The amount of work that needs to be done can understandably intimidate any business owner with no prior experience in selling a business.
The worst part is that skipping any of these tasks will potentially have the owner immersed in serious difficulties and his/her credibility will also get harmed along the way. For this reason, it’s very important to get acquainted with all the stages of the process.
MISTAKES THAT BUSINESS SELLERS NEED TO AVOID
Among some of the most common mistakes that sellers make and must be avoided, we include the following:
1. NOT HIRING PROFESSIONAL HELP:
In the process of selling a business, you would need to rely on the work of qualified professionals that can handle things such as paperwork, taxes, banking, and business valuation. NYC is packed with lots of options in terms of brokers, attorneys, real estate agents, accountants, and bankers to get your sale fast-tracked.
The amount of competition in all these fields should also ensure that you get affordable rates to have these tasks done for you, within certain parameters. Nonetheless, make sure that you don’t just hire the cheapest professionals, for they may cause more trouble than they solve.
2. PERFORMING INCORRECT BUSINESS VALUATIONS (NYC BUSINESS BROKERS SHOULD PERFORM THESE TASKS)
Getting professional help is key to getting a more accurate business valuation.
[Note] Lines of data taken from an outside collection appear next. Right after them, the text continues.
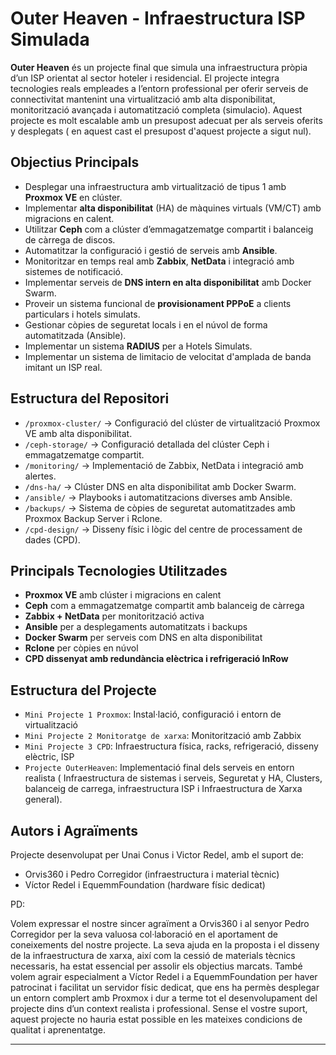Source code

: # Outer Heaven - Infraestructura ISP Simulada

**Outer Heaven** és un projecte final que simula una infraestructura pròpia d’un ISP orientat al sector hoteler i residencial. El projecte integra tecnologies reals empleades a l’entorn professional per oferir serveis de connectivitat mantenint una virtualització amb alta disponibilitat, monitorització avançada i automatització completa (simulacio). Aquest projecte es molt escalable amb un presupost adecuat per als serveis oferits y desplegats ( en aquest cast el presupost d'aquest projecte a sigut nul).

## Objectius Principals

- Desplegar una infraestructura amb virtualització de tipus 1 amb **Proxmox VE** en clúster.
- Implementar **alta disponibilitat** (HA) de màquines virtuals (VM/CT) amb migracions en calent.
- Utilitzar **Ceph** com a clúster d’emmagatzematge compartit i balanceig de càrrega de discos.
- Automatitzar la configuració i gestió de serveis amb **Ansible**.
- Monitoritzar en temps real amb **Zabbix**, **NetData** i integració amb sistemes de notificació.
- Implementar serveis de **DNS intern en alta disponibilitat** amb Docker Swarm.
- Proveir un sistema funcional de **provisionament PPPoE** a clients particulars i hotels simulats.
- Gestionar còpies de seguretat locals i en el núvol de forma automatitzada (Ansible).
- Implementar un sistema **RADIUS** per a Hotels Simulats.
- Implementar un sistema de limitacio de velocitat d'amplada de banda imitant un ISP real.

## Estructura del Repositori

- `/proxmox-cluster/` → Configuració del clúster de virtualització Proxmox VE amb alta disponibilitat.
- `/ceph-storage/` → Configuració detallada del clúster Ceph i emmagatzematge compartit.
- `/monitoring/` → Implementació de Zabbix, NetData i integració amb alertes.
- `/dns-ha/` → Clúster DNS en alta disponibilitat amb Docker Swarm.
- `/ansible/` → Playbooks i automatitzacions diverses amb Ansible.
- `/backups/` → Sistema de còpies de seguretat automatitzades amb Proxmox Backup Server i Rclone.
- `/cpd-design/` → Disseny físic i lògic del centre de processament de dades (CPD).

## Principals Tecnologies Utilitzades

- **Proxmox VE** amb clúster i migracions en calent
- **Ceph** com a emmagatzematge compartit amb balanceig de càrrega
- **Zabbix + NetData** per monitorització activa
- **Ansible** per a desplegaments automatitzats i backups
- **Docker Swarm** per serveis com DNS en alta disponibilitat
- **Rclone** per còpies en núvol
- **CPD dissenyat amb redundància elèctrica i refrigeració InRow**

## Estructura del Projecte

- `Mini Projecte 1 Proxmox`: Instal·lació, configuració i entorn de virtualització
- `Mini Projecte 2 Monitoratge de xarxa`: Monitorització amb Zabbix
- `Mini Projecte 3 CPD`: Infraestructura física, racks, refrigeració, disseny elèctric, ISP
- `Projecte OuterHeaven`: Implementació final dels serveis en entorn realista ( Infraestructura de sistemas i serveis, Seguretat y HA, Clusters,
balanceig de carrega, infraestructura ISP i Infraestructura de Xarxa general).

## Autors i Agraïments

Projecte desenvolupat per Unai Conus i Victor Redel, amb el suport de:

- Orvis360 i Pedro Corregidor (infraestructura i material tècnic)
- Víctor Redel i EquemmFoundation (hardware físic dedicat)

PD:

Volem expressar el nostre sincer agraïment a Orvis360 i al senyor Pedro Corregidor per la seva valuosa col·laboració en el aportament de coneixements del nostre projecte. La seva ajuda en la proposta i el disseny de la infraestructura de xarxa, així com la cessió de materials tècnics necessaris, ha estat essencial per assolir els objectius marcats.
També volem agrair especialment a Víctor Redel i a EquemmFoundation per haver patrocinat i facilitat un servidor físic dedicat, que ens ha permès desplegar un entorn complert amb Proxmox i dur a terme tot el desenvolupament del projecte dins d’un context realista i professional.
Sense el vostre suport, aquest projecte no hauria estat possible en les mateixes condicions de qualitat i aprenentatge.

---
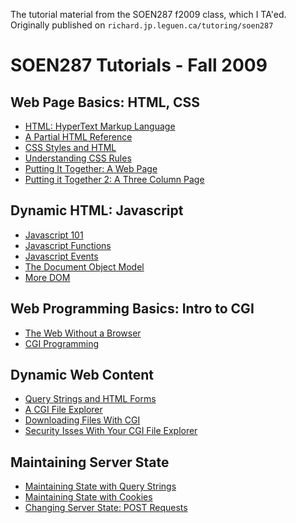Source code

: The tutorial material from the SOEN287 f2009 class, which I TA'ed. Originally published on `richard.jp.leguen.ca/tutoring/soen287`

SOEN287 Tutorials - Fall 2009
=============================

Web Page Basics: HTML, CSS
--------------------------

* [HTML: HyperText Markup Language](tut-01.intro-to-html.md)
* [A Partial HTML Reference](tut-02.html-reference.md)
* [CSS Styles and HTML](tut-03.css-and-html.md)
* [Understanding CSS Rules](tut-04.css-rules.md)
* [Putting It Together: A Web Page](tut-05.a-web-page.md)
* [Putting it Together 2: A Three Column Page](tut-06.three-column-page.md)

Dynamic HTML: Javascript
------------------------

* [Javascript 101](tut-07.javascript-101.md)
* [Javascript Functions](tut-08.javascript-functions.md)
* [Javascript Events](tut-09.javascript-events.md)
* [The Document Object Model](tut-10.dom.md)
* [More DOM](tut-11.more-dom.md)

Web Programming Basics: Intro to CGI
------------------------------------

* [The Web Without a Browser](tut-12.without-a-browser.md)
* [CGI Programming](tut-13.cgi-programming.md)

Dynamic Web Content
-------------------

* [Query Strings and HTML Forms](tut-14.query-strings-and-forms.md)
* [A CGI File Explorer](tut-15.cgi-file-explorer.md)
* [Downloading Files With CGI](tut-16.downloading-files-with-cgi.md)
* [Security Isses With Your CGI File Explorer](tut-17.security-issues-with-cgi.md)

Maintaining Server State
------------------------

* [Maintaining State with Query Strings](tut-18.maintaining-state-with-query-strings.md)
* [Maintaining State with Cookies](tut-19.maintaining-state-with-cookies.md)
* [Changing Server State: POST Requests](tut-20.changing-server-state-post-requests.md)
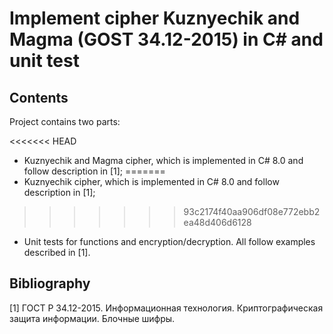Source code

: # Implement cipher Kuznyechik and Magma (GOST 34.12-2015) in C# and unit test

## Contents

Project contains two parts:

<<<<<<< HEAD
- Kuznyechik and Magma cipher, which is implemented in C# 8.0 and follow description in [1];
=======
- Kuznyechik cipher, which is implemented in C# 8.0 and follow description in [1];
>>>>>>> 93c2174f40aa906df08e772ebb2ea48d406d6128
- Unit tests for functions and encryption/decryption. All follow examples described in [1].

## Bibliography

[1] ГОСТ Р 34.12-2015. Информационная технология. Криптографическая защита информации. Блочные шифры.
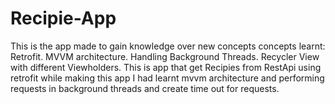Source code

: # Recipie-App
This is the app made to gain knowledge over new concepts 
concepts learnt: 
Retrofit.
MVVM architecture.
Handling Background Threads.
Recycler View with different Viewholders.
This is app that get Recipies from RestApi using retrofit while making this app I had learnt mvvm architecture
and performing requests in background threads and create time out for requests.
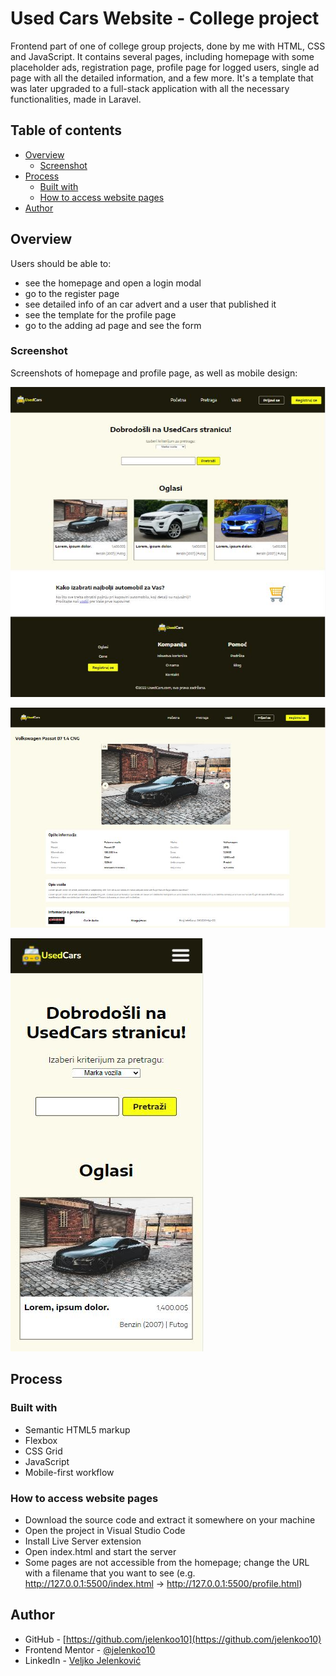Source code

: # Used Cars Website - College project

Frontend part of one of college group projects, done by me with HTML, CSS and JavaScript. It contains several pages, including homepage with some placeholder ads, registration page, profile page for logged users, single ad page with all the detailed information, and a few more. It's a template that was later upgraded to a full-stack application with all the necessary functionalities, made in Laravel.

## Table of contents

- [Overview](#overview)
  - [Screenshot](#screenshot)
- [Process](#process)
  - [Built with](#built-with)
  - [How to access website pages](#how-to-access-website-pages)
- [Author](#author)

## Overview

Users should be able to:
- see the homepage and open a login modal
- go to the register page
- see detailed info of an car advert and a user that published it
- see the template for the profile page
- go to the adding ad page and see the form

### Screenshot

Screenshots of homepage and profile page, as well as mobile design:

![](./images/screenshot.JPG)

![](./images/screenshot2.JPG)

![](./images/screenshot3.JPG)

## Process

### Built with

- Semantic HTML5 markup
- Flexbox
- CSS Grid
- JavaScript
- Mobile-first workflow

### How to access website pages

- Download the source code and extract it somewhere on your machine
- Open the project in Visual Studio Code
- Install Live Server extension
- Open index.html and start the server
- Some pages are not accessible from the homepage; change the URL with a filename that you want to see (e.g. http://127.0.0.1:5500/index.html -> http://127.0.0.1:5500/profile.html)

## Author

- GitHub - [https://github.com/jelenkoo10](https://github.com/jelenkoo10)
- Frontend Mentor - [@jelenkoo10](https://www.frontendmentor.io/profile/jelenkoo10)
- LinkedIn - [Veljko Jelenković](https://www.linkedin.com/in/veljko-jelenkovi%C4%87-182981250/)
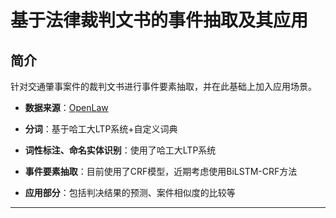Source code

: # 基于法律裁判文书的事件抽取及其应用

## 简介
针对交通肇事案件的裁判文书进行事件要素抽取，并在此基础上加入应用场景。

* **数据来源**：[OpenLaw](http://openlaw.cn)


* **分词**：基于哈工大LTP系统+自定义词典


* **词性标注、命名实体识别**：使用了哈工大LTP系统


* **事件要素抽取**：目前使用了CRF模型，近期考虑使用BiLSTM-CRF方法


* **应用部分**：包括判决结果的预测、案件相似度的比较等



-------


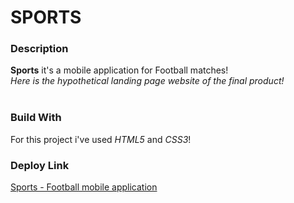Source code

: # SPORTS

### Description
**Sports** it's a mobile application for Football matches! <br/>
*Here is the hypothetical landing page website of the final product!*
<br/><br/>

### Build With
For this project i've used *HTML5* and *CSS3*!

### Deploy Link
[Sports - Football mobile application](sports-football-app.netlify.app "Link to Sports!")
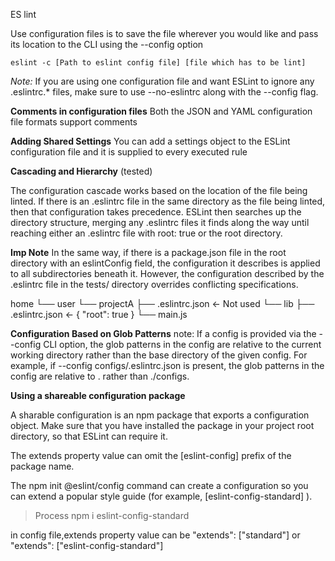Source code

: ES lint

Use configuration files is to save the file wherever you would like and pass its location to the CLI using the --config option

    eslint -c [Path to eslint config file] [file which has to be lint]

*Note:*
If you are using one configuration file and want ESLint to ignore any .eslintrc.* files, make sure to use --no-eslintrc along with the --config flag.

**Comments in configuration files**
Both the JSON and YAML configuration file formats support comments

**Adding Shared Settings**
You can add a settings object to the ESLint configuration file and it is supplied to every executed rule

**Cascading and Hierarchy** (tested)

The configuration cascade works based on the location of the file being linted. If there is an .eslintrc file in the same directory as the file being linted, then that configuration takes precedence. ESLint then searches up the directory structure, merging any .eslintrc files it finds along the way until reaching either an .eslintrc file with root: true or the root directory.


**Imp Note**
In the same way, if there is a package.json file in the root directory with an eslintConfig field, the configuration it describes is applied to all subdirectories beneath it. However, the configuration described by the .eslintrc file in the tests/ directory overrides conflicting specifications.

home
└── user
    └── projectA
        ├── .eslintrc.json  <- Not used
        └── lib
            ├── .eslintrc.json  <- { "root": true }
            └── main.js


**Configuration Based on Glob Patterns**
note:
If a config is provided via the --config CLI option, the glob patterns in the config are relative to the current working directory rather than the base directory of the given config. For example, if --config configs/.eslintrc.json is present, the glob patterns in the config are relative to . rather than ./configs.

**Using a shareable configuration package**

A sharable configuration is an npm package that exports a configuration object. Make sure that you have installed the package in your project root directory, so that ESLint can require it.

The extends property value can omit the [eslint-config] prefix of the package name.

The npm init @eslint/config command can create a configuration so you can extend a popular style guide (for example, [eslint-config-standard] ).

> Process
 npm i eslint-config-standard

 in config file,extends property value can be
  "extends": ["standard"] or  "extends": ["eslint-config-standard"] 





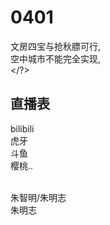 # 0401

文房四宝与抢秋膘可行,</br></n>
空中城市不能完全实现,</br></?>

直播表
---------
bilibili</br>
虎牙</br>
斗鱼</br>
樱桃..</br>

</br>
朱智明/朱明志
</br>
朱明志










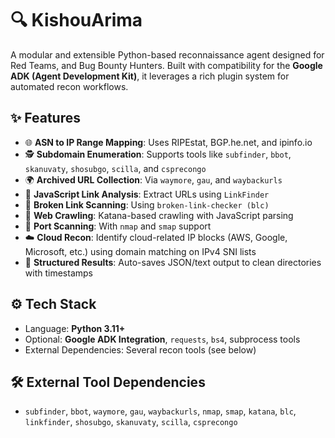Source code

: # 🔍 KishouArima

A modular and extensible Python-based reconnaissance agent designed for Red Teams, and Bug Bounty Hunters. Built with compatibility for the **Google ADK (Agent Development Kit)**, it leverages a rich plugin system for automated recon workflows.

## ✨ Features

- 🌐 **ASN to IP Range Mapping**: Uses RIPEstat, BGP.he.net, and ipinfo.io
- 🕵️ **Subdomain Enumeration**: Supports tools like `subfinder`, `bbot`, `skanuvaty`, `shosubgo`, `scilla`, and `csprecongo`
- 🌍 **Archived URL Collection**: Via `waymore`, `gau`, and `waybackurls`
- 🔬 **JavaScript Link Analysis**: Extract URLs using `LinkFinder`
- 🧪 **Broken Link Scanning**: Using `broken-link-checker (blc)`
- 🧭 **Web Crawling**: Katana-based crawling with JavaScript parsing
- 🚪 **Port Scanning**: With `nmap` and `smap` support
- ☁️ **Cloud Recon**: Identify cloud-related IP blocks (AWS, Google, Microsoft, etc.) using domain matching on IPv4 SNI lists
- 💾 **Structured Results**: Auto-saves JSON/text output to clean directories with timestamps

## ⚙️ Tech Stack

- Language: **Python 3.11+**
- Optional: **Google ADK Integration**, `requests`, `bs4`, subprocess tools
- External Dependencies: Several recon tools (see below)

## 🛠 External Tool Dependencies

- `subfinder`, `bbot`, `waymore`, `gau`, `waybackurls`, `nmap`, `smap`, `katana`, `blc`, `linkfinder`, `shosubgo`, `skanuvaty`, `scilla`, `csprecongo`
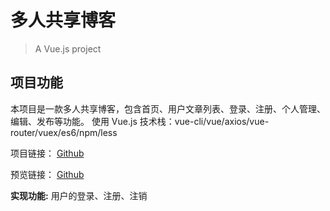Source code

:# 多人共享博客
> A Vue.js project


## 项目功能
本项目是一款多人共享博客，包含首页、用户文章列表、登录、注册、个人管理、编辑、发布等功能。
使用 Vue.js 技术栈：vue-cli/vue/axios/vue-router/vuex/es6/npm/less

项目链接： [Github](https://github.com/jerryHZLiang/vue-blog-client
)

预览链接： [Github](https://jerryhzliang.github.io/vue-blog-client/dist/#/)

**实现功能:**
用户的登录、注册、注销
NYC business brokers ought to have the necessary pedigree and resources to calculate your business’s worth, but you’d have to play your role as an owner by providing the required financial documentation.
In order to perform correct business valuations, New York City brokers will make a series of calculations based on various metrics obtained from the company’s financial statements and spreadsheets, as well as the local market conditions. This is usually done with the aid of an accountant or accounting partner.
3. LACK OF PRIVACY CONCERNS
Privacy is one of the most overlooked aspects of business selling on the part of business owners. Making your sale publicly known could affect your venture in a variety of ways. You wouldn’t want your competition or your employees to know that you’re planning to sell.
Business brokers are versed in many strategies devised to protect the privacy of the sale. One of them consists of drafting non-disclosure agreements that potential buyers would have to sign before the details of the company are revealed to them.
4. SKIPPING LETTER OF INTENT
Out of fear of losing a potential buyer, business owners neglect to get a letter of intent signed by the interested parties. This may make you lose a bit more time in the selling process, but you’ll possibly waste much more from dealing with prospective investors who don’t take the sale seriously and who feel they can simply back down from the deal with no repercussions.